* _Work instructions_:
The records are to be reproduced verbatim.

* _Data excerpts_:
....
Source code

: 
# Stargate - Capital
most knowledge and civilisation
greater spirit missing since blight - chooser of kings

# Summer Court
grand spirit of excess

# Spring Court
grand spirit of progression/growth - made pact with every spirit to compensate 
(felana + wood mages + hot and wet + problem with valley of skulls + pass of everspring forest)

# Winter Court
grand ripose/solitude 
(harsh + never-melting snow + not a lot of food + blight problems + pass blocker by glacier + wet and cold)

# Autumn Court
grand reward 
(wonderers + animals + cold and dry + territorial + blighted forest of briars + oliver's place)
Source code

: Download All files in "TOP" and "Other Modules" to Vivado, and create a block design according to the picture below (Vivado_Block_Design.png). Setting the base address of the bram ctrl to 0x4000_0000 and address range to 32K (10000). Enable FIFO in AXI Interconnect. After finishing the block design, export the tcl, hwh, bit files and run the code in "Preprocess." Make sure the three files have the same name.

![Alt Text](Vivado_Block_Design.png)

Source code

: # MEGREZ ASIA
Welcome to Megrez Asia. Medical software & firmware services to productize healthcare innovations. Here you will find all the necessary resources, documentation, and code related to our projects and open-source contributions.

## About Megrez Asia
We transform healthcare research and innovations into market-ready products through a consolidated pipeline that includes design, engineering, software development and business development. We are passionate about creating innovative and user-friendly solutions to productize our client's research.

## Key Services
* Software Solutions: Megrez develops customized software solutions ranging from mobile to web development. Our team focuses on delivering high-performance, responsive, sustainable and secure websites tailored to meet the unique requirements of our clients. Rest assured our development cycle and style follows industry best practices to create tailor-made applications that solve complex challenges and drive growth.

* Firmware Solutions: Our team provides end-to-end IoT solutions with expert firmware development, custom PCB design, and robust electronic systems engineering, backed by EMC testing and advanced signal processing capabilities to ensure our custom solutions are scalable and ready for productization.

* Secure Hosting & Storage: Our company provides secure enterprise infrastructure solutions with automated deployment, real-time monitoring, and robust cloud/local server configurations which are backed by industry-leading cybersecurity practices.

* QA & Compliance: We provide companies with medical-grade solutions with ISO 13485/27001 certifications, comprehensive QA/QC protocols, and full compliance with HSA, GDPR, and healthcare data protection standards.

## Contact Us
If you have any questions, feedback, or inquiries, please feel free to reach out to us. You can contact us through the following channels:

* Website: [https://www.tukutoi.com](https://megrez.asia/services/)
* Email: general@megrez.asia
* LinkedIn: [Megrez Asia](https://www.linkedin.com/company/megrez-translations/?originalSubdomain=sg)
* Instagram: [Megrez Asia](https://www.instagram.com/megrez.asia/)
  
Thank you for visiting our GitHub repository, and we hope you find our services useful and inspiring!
....
* _Reply_:
Source code

: 
# Stargate - Capital
most knowledge and civilisation
greater spirit missing since blight - chooser of kings

# Summer Court
grand spirit of excess

# Spring Court
grand spirit of progression/growth - made pact with every spirit to compensate 
(felana + wood mages + hot and wet + problem with valley of skulls + pass of everspring forest)

# Winter Court
grand ripose/solitude 
(harsh + never-melting snow + not a lot of food + blight problems + pass blocker by glacier + wet and cold)

# Autumn Court
grand reward 
(wonderers + animals + cold and dry + territorial + blighted forest of briars + oliver's place)
Source code

: Download All files in "TOP" and "Other Modules" to Vivado, and create a block design according to the picture below (Vivado_Block_Design.png). Setting the base address of the bram ctrl to 0x4000_0000 and address range to 32K (10000). Enable FIFO in AXI Interconnect. After finishing the block design, export the tcl, hwh, bit files and run the code in "Preprocess." Make sure the three files have the same name.

![Alt Text](Vivado_Block_Design.png)

Source code

: # MEGREZ ASIA
Welcome to Megrez Asia. Medical software & firmware services to productize healthcare innovations. Here you will find all the necessary resources, documentation, and code related to our projects and open-source contributions.

## About Megrez Asia
We transform healthcare research and innovations into market-ready products through a consolidated pipeline that includes design, engineering, software development and business development. We are passionate about creating innovative and user-friendly solutions to productize our client's research.

## Key Services
* Software Solutions: Megrez develops customized software solutions ranging from mobile to web development. Our team focuses on delivering high-performance, responsive, sustainable and secure websites tailored to meet the unique requirements of our clients. Rest assured our development cycle and style follows industry best practices to create tailor-made applications that solve complex challenges and drive growth.

* Firmware Solutions: Our team provides end-to-end IoT solutions with expert firmware development, custom PCB design, and robust electronic systems engineering, backed by EMC testing and advanced signal processing capabilities to ensure our custom solutions are scalable and ready for productization.

* Secure Hosting & Storage: Our company provides secure enterprise infrastructure solutions with automated deployment, real-time monitoring, and robust cloud/local server configurations which are backed by industry-leading cybersecurity practices.

* QA & Compliance: We provide companies with medical-grade solutions with ISO 13485/27001 certifications, comprehensive QA/QC protocols, and full compliance with HSA, GDPR, and healthcare data protection standards.

## Contact Us
If you have any questions, feedback, or inquiries, please feel free to reach out to us. You can contact us through the following channels:

* Website: [https://www.tukutoi.com](https://megrez.asia/services/)
* Email: general@megrez.asia
* LinkedIn: [Megrez Asia](https://www.linkedin.com/company/megrez-translations/?originalSubdomain=sg)
* Instagram: [Megrez Asia](https://www.instagram.com/megrez.asia/)
  
Thank you for visiting our GitHub repository, and we hope you find our services useful and inspiring!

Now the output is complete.